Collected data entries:
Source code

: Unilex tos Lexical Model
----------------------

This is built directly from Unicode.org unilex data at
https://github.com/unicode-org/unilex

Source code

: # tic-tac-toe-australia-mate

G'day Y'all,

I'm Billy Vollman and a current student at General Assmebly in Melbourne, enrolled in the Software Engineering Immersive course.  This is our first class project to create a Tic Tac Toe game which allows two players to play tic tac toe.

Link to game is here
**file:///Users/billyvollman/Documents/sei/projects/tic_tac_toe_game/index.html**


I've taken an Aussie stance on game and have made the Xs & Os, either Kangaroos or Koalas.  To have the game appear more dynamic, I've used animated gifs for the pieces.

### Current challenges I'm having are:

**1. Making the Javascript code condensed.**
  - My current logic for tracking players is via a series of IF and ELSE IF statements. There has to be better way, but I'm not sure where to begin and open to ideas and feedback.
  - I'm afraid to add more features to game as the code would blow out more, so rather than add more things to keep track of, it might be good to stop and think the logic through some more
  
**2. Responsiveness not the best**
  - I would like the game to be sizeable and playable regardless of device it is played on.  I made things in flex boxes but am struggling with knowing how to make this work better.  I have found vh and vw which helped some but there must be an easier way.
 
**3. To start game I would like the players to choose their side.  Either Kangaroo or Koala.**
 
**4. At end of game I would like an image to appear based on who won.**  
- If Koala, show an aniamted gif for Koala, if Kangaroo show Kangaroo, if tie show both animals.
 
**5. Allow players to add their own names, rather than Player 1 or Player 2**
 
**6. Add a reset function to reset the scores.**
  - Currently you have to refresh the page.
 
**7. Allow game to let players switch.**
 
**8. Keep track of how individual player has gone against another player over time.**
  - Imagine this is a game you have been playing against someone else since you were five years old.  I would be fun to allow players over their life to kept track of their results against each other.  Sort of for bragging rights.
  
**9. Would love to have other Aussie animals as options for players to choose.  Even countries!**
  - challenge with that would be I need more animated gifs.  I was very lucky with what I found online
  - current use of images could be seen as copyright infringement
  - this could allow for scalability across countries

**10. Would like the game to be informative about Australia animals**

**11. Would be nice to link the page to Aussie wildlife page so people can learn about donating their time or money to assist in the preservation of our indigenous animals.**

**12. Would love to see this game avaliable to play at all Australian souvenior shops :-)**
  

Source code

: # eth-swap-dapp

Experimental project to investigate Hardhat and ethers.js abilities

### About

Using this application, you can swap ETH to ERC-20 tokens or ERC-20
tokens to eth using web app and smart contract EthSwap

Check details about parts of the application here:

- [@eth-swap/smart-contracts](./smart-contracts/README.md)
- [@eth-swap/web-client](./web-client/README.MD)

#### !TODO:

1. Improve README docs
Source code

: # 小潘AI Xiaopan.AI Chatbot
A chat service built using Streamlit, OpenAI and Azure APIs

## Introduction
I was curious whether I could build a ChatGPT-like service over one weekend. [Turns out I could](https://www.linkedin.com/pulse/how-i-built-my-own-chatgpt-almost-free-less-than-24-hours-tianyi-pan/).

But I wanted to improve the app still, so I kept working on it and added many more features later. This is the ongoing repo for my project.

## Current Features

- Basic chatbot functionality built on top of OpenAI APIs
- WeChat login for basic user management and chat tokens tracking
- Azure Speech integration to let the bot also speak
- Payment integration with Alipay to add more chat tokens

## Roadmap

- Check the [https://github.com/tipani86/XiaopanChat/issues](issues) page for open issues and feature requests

### TASK STATEMENT
The expected output is every line of the records in which the string "found" appears.

### YOUR RESPONSE
  - I would like the game to be sizeable and playable regardless of device it is played on.  I made things in flex boxes but am struggling with knowing how to make this work better.  I have found vh and vw which helped some but there must be an easier way.
  - challenge with that would be I need more animated gifs.  I was very lucky with what I found online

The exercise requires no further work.